Given the low technology of the platform and the relatively light weight  HLFT 42 /Orpheus would probably cost about half to one third that of the Tejas LIFT. but with a comparable /F 16D block 30/50 standard of equipment.

Note 1

In 1976 the SAAB Viggen was one of the contenders for the DPSA. The Viggen never made it because one of the objections was the RM 8 engine was of US origin and was embargoed by the US . This despite the fact the Swedish engineers at Volvo Flygmotor had started with a civilian JT8D engine used on the Boeing 737, added an A/B, tinkered with the compressor stages and had done 4000 hours of testing in 4 years and cleared it by 1971. Later when the JA 37 needed more thrust they increased the  fan stage by 1, reduced the compressor stage by one and redesigned many of the hot parts of the engine. The point of my Litany about how much effort the Swedes put in  is that in spite of substantial re-design/contribution SAAB/VOLVO did not have “sovereignty” over the engine. This an illustration of getting the politics right and a small flag about not getting too excited about the F 414. Oh, we will get to use all the F 414 we need but any visions about sweeping 3^rd world markets with F 414 powered Tejas Mk2 or AMCA is a large assumption because Boeing would like to sell the T 7. 

Note 2

I am narrating this as an illustration of the possibilities of applying the “heat leakage” approach in improving the performance in heat engines. A mass-produced diesel engine which was rated at 25 hp would produce no better than about 22.3 HP. The design/technical experts in the design office would swear that only by producing every component 100% to drawing would the engine produce the designed power. This was of course a ploy because everyone knew that the Works could never do that so the Design Office went about as wronged geniuses -victims of the cruel Works who butchered their masterpieces.
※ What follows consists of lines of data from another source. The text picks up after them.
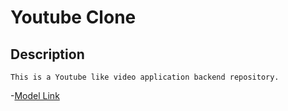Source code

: # Youtube Clone

## Description

    This is a Youtube like video application backend repository.

-[Model Link](https://www.youtube.com/redirect?event=video_description&redir_token=QUFFLUhqa3VLYTN1V3FvdlFiVFNqSzFVd2hmelhDZ3ktd3xBQ3Jtc0ttQVBfTnVoX19od2dhTHVacGIzMkMzTlZEd1lnbFVGck1GZm9kbjlIVkNVR0VLOUpabkc4RFZEWWJUV3Z0X0xvbENWTWlfTUhFTzZWVk00U1B6bzE3MGFZdVpCd1gzTlRZZlp3b1hWZmdFajV6TW9LUQ&q=https%3A%2F%2Fapp.eraser.io%2Fworkspace%2FYtPqZ1VogxGy1jzIDkzj%3Forigin%3Dshare&v=9B4CvtzXRpc)
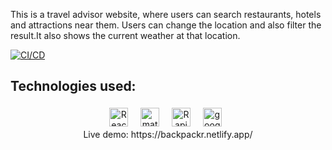 

<p>
This is a travel advisor website, where users can search restaurants, hotels and attractions near them. Users can change the location and also filter the result.It also shows the current weather at that location. <br />
</p>

[![CI/CD](https://github.com/ShahSau/cicd/actions/workflows/main.yml/badge.svg)](https://github.com/ShahSau/Backpackr/actions/workflows/main.yml)

<h2>Technologies used:</h2>
<div align="center">
<img src="https://img.shields.io/badge/React-20232A?style=for-the-badge&logo=react&logoColor=61DAFB" alt="React" height="30" style="vertical-align:top; margin:4px">&nbsp;&nbsp;
 <img src="https://img.shields.io/badge/Material%20UI-007FFF?style=for-the-badge&logo=mui&logoColor=white" alt="material-UI" height="30" style="vertical-align:top; margin:4px">&nbsp;&nbsp;
 <img src="https://avatars.githubusercontent.com/u/16919504?s=200&v=4" alt="Rapid API" height="30" style="vertical-align:top; margin:4px">&nbsp;&nbsp;
 <img src="https://cloudfresh.com/wp-content/uploads/2020/04/975626gmp.png" alt="google" height="30" style="vertical-align:top; margin:4px">&nbsp;&nbsp;
 </div>
<div align="center">
Live demo: https://backpackr.netlify.app/
</div>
This ploy is or at least was in the License Permit Raj quite common- even in the Private sector.

When the problem came to me I studied the problem from the angle of “heat leakage” and “breathing” and made small changes to the cylinder head and two of its dimensions, checked some dimensions and surfaces and after ensuring careful planned assembly the engine gave 24.5 HP DIN . an increase of almost 10%.  For the curious the other 0.5 HP was recovered by designing the internal aerodynamics of the oil bath air cleaner.

Turbo machinery I later found are even more sensitive to fit finish tolerance. Going by the work culture it is almost certain that in India engines whether production or experimental is assembled it is assembled to “within tolerance” by technicians rather than by a planned exercise under the direct shop floor presence of the Chief designer to work to limits to get higher outputs. We will be in for a pleasant surprise when this is done.